このシーンは、いよいよ大詰めをむかえる展開に、多くの視聴者のボルテージが高まったと考えられる。

死の淵にいる道長の延命のため、プライドをかなぐり捨ててまひろに道長と会ってほしいと願う一途な倫子に多くの共感が集まった。そして、刻一刻とせまるまひろと道長の今生の別れを視聴者は予感しながら、画面を注視したのではないだろうか。

SNSでは、「倫子さまが最後までかっこよかったところが、『光る君へ』で1番すきなところです」「倫子さまが道長くんの左手をそっと布団にもどす繊細な演出がなんともいえず好き」「心の底から愛する道長のために嫉妬もプライドも捨てて、まひろに頭を下げる倫子はすごい女性です」「1年間、高貴なお姫様の無邪気な愛らしさから、最高権力者の嫡妻としての威厳あるお姿までみせてくれた倫子さまが最高でした」といった、一途な賢母・倫子の生きざまに多くの称賛の声が上がった。

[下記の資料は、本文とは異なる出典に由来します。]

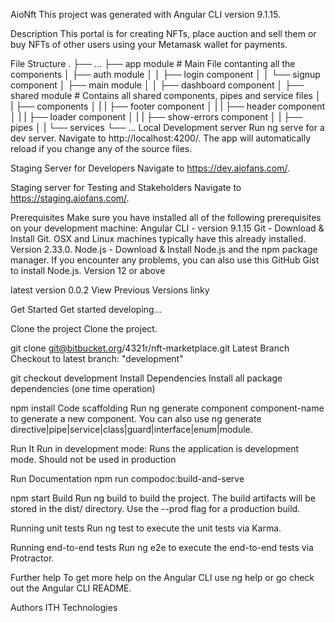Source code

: AioNft
This project was generated with Angular CLI version 9.1.15.

Description
This portal is for creating NFTs, place auction and sell them or buy NFTs of other users using your Metamask wallet for payments.

File Structure
.
├── ...
├── app module                        # Main File contanting all the components
│   ├── auth module
│   │   ├── login component
│   │   └── signup component
│   ├── main module
│   │   ├── dashboard component
│   ├── shared module                   # Contains all shared components, pipes and service files
│   |   ├── components
│   |   |   ├── footer component
│   |   |   ├── header component
│   |   |   ├── loader component
│   |   |   ├── show-errors component
│   |   ├── pipes
│   |   └── services
└── ...
Local Development server
Run ng serve for a dev server. Navigate to http://localhost:4200/. The app will automatically reload if you change any of the source files.

Staging Server for Developers
Navigate to https://dev.aiofans.com/.

Staging server for Testing and Stakeholders
Navigate to https://staging.aiofans.com/.

Prerequisites
Make sure you have installed all of the following prerequisites on your development machine: Angular CLI - version 9.1.15 Git - Download & Install Git. OSX and Linux machines typically have this already installed. Version 2.33.0. Node.js - Download & Install Node.js and the npm package manager. If you encounter any problems, you can also use this GitHub Gist to install Node.js. Version 12 or above

latest version 0.0.2
View Previous Versions linky

Get Started
Get started developing...

Clone the project
Clone the project.

git clone git@bitbucket.org/4321r/nft-marketplace.git
Latest Branch
Checkout to latest branch: "development"

git checkout development
Install Dependencies
Install all package dependencies (one time operation)

npm install
Code scaffolding
Run ng generate component component-name to generate a new component. You can also use ng generate directive|pipe|service|class|guard|interface|enum|module.

Run It
Run in development mode:
Runs the application is development mode. Should not be used in production

Run Documentation
npm run compodoc:build-and-serve

npm start
Build
Run ng build to build the project. The build artifacts will be stored in the dist/ directory. Use the --prod flag for a production build.

Running unit tests
Run ng test to execute the unit tests via Karma.

Running end-to-end tests
Run ng e2e to execute the end-to-end tests via Protractor.

Further help
To get more help on the Angular CLI use ng help or go check out the Angular CLI README.

Authors
ITH Technologies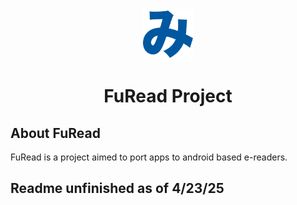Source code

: <div align="center">

<a href="https://furead.netlify.app">
    <img src="./logo.png" alt="E-Mihon logo" title="E-Mihon logo" width="80"/>
</a>

# FuRead Project

</div>

## About FuRead

FuRead is a project aimed to port apps to android based e-readers. 

## Readme unfinished as of 4/23/25

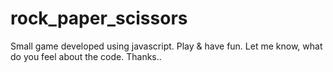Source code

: # rock_paper_scissors
Small game developed using javascript. Play &amp; have fun. Let me know, what do you feel about the code. Thanks..
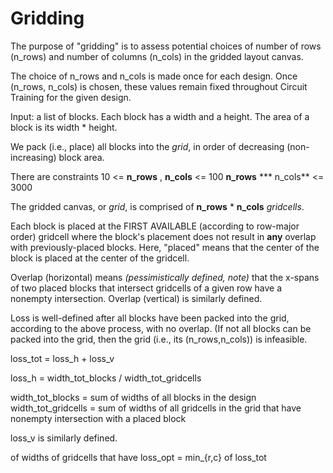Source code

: # Gridding


The purpose of "gridding" is to assess potential choices of number of rows (n_rows) and number of columns (n_cols) in the gridded layout canvas.

The choice of n_rows and n_cols is made once for each design.  Once (n_rows, n_cols) is chosen, these values remain fixed throughout Circuit Training for the given design.


Input: a list of blocks.  Each block has a width and a height.  The area of a block is its width * height.

We pack (i.e., place) all blocks into the _grid_, in order of decreasing (non-increasing) block area.

There are constraints 
10 <= **n_rows** , **n_cols** <= 100
**n_rows** *** n_cols** <= 3000

The gridded canvas, or _grid_, is comprised of **n_rows** * **n_cols** _gridcells_.

Each block is placed at the FIRST AVAILABLE (according to row-major order) gridcell where the block's placement does not result in **any** overlap with previously-placed blocks.  Here, "placed" means that the center of the block is placed at the center of the gridcell.

Overlap (horizontal) means _(pessimistically defined, note)_ that the x-spans of two placed blocks that intersect gridcells of a given row have a nonempty intersection.
Overlap (vertical) is similarly defined.


Loss is well-defined after all blocks have been packed into the grid, according to the above process, with no overlap.  (If not all blocks can be packed into the grid, then the grid (i.e., its (n_rows,n_cols)) is infeasible.

loss_tot = loss_h + loss_v

loss_h = width_tot_blocks / width_tot_gridcells 

width_tot_blocks = sum of widths of all blocks in the design
width_tot_gridcells = sum of widths of all gridcells in the grid that have nonempty intersection with a placed block

loss_v is similarly defined.

of widths of gridcells that have 
loss_opt = min_{r,c} of loss_tot





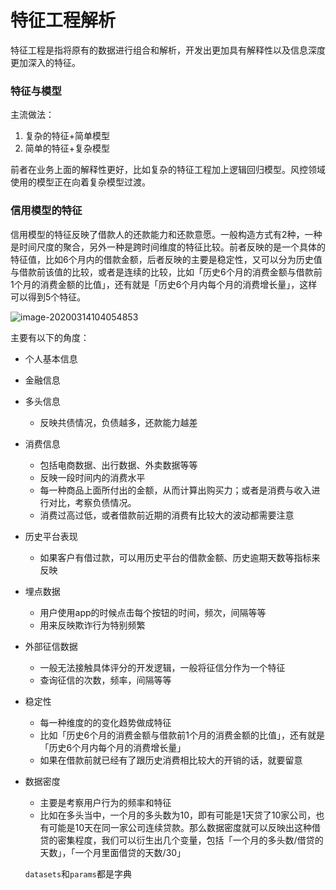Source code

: # 特征工程解析

特征工程是指将原有的数据进行组合和解析，开发出更加具有解释性以及信息深度更加深入的特征。

### 特征与模型

主流做法：

1. 复杂的特征+简单模型
2. 简单的特征+复杂模型



前者在业务上面的解释性更好，比如复杂的特征工程加上逻辑回归模型。风控领域使用的模型正在向着复杂模型过渡。

### 信用模型的特征

信用模型的特征反映了借款人的还款能力和还款意愿。一般构造方式有2种，一种是时间尺度的聚合，另外一种是跨时间维度的特征比较。前者反映的是一个具体的特征值，比如6个月内的借款金额，后者反映的主要是稳定性，又可以分为历史值与借款前该值的比较，或者是连续的比较，比如「历史6个月的消费金额与借款前1个月的消费金额的比值」，还有就是「历史6个月内每个月的消费增长量」，这样可以得到5个特征。

![image-20200314104054853](https://tva1.sinaimg.cn/large/00831rSTgy1gct9c1g2woj30lc04izl9.jpg)

主要有以下的角度：

- 个人基本信息

- 金融信息

- 多头信息

  - 反映共债情况，负债越多，还款能力越差

- 消费信息

  - 包括电商数据、出行数据、外卖数据等等
  - 反映一段时间内的消费水平
  - 每一种商品上面所付出的金额，从而计算出购买力；或者是消费与收入进行对比，考察负债情况。
  - 消费过高过低，或者借款前近期的消费有比较大的波动都需要注意

- 历史平台表现

  - 如果客户有借过款，可以用历史平台的借款金额、历史逾期天数等指标来反映

- 埋点数据

  - 用户使用app的时候点击每个按钮的时间，频次，间隔等等
  - 用来反映欺诈行为特别频繁

- 外部征信数据

  - 一般无法接触具体评分的开发逻辑，一般将征信分作为一个特征
  - 查询征信的次数，频率，间隔等等

- 稳定性

  - 每一种维度的的变化趋势做成特征
  - 比如「历史6个月的消费金额与借款前1个月的消费金额的比值」，还有就是「历史6个月内每个月的消费增长量」
  - 如果在借款前就已经有了跟历史消费相比较大的开销的话，就要留意

- 数据密度

  - 主要是考察用户行为的频率和特征
  - 比如在多头当中，一个月的多头数为10，即有可能是1天贷了10家公司，也有可能是10天在同一家公司连续贷款。那么数据密度就可以反映出这种借贷的密集程度，我们可以衍生出几个变量，包括「一个月的多头数/借贷的天数」，「一个月里面借贷的天数/30」

  

  `datasets`和`params`都是字典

作中では「男の人生は妻で決まる」といったセリフが何度かあったが、倫子なくして道長の栄華はなかっただろう。倫子は四女・藤腹嬉子(瀧七海)と次女・藤原妍子(倉沢杏菜)に続き、道長にも先立たれたれたが、さらに1036(長元9)年には後一条天皇の中宮となった三女・威子も失ってしまう。1039(長暦3)年に出家し、その後、1053(天喜元)年に90歳で大往生を遂げた。そのなきがらは曾祖父である宇多天皇の建立した仁和寺に埋葬されたと伝わる。

黒木華演じる源倫子は、初登場時よりこれぞ平安貴族の姫とその外見と振る舞いが絶賛されてきた。まひろと道長の秘めた関係を知った時にどのような反応を見せるのか注目が集まっていたが、倫子は最後まで非常に優雅で度量の広い嫡妻として描かれた。そんな倫子は、『利家とまつ』のまつや、『功名が辻』の千代に並ぶ良妻と言っても過言ではない。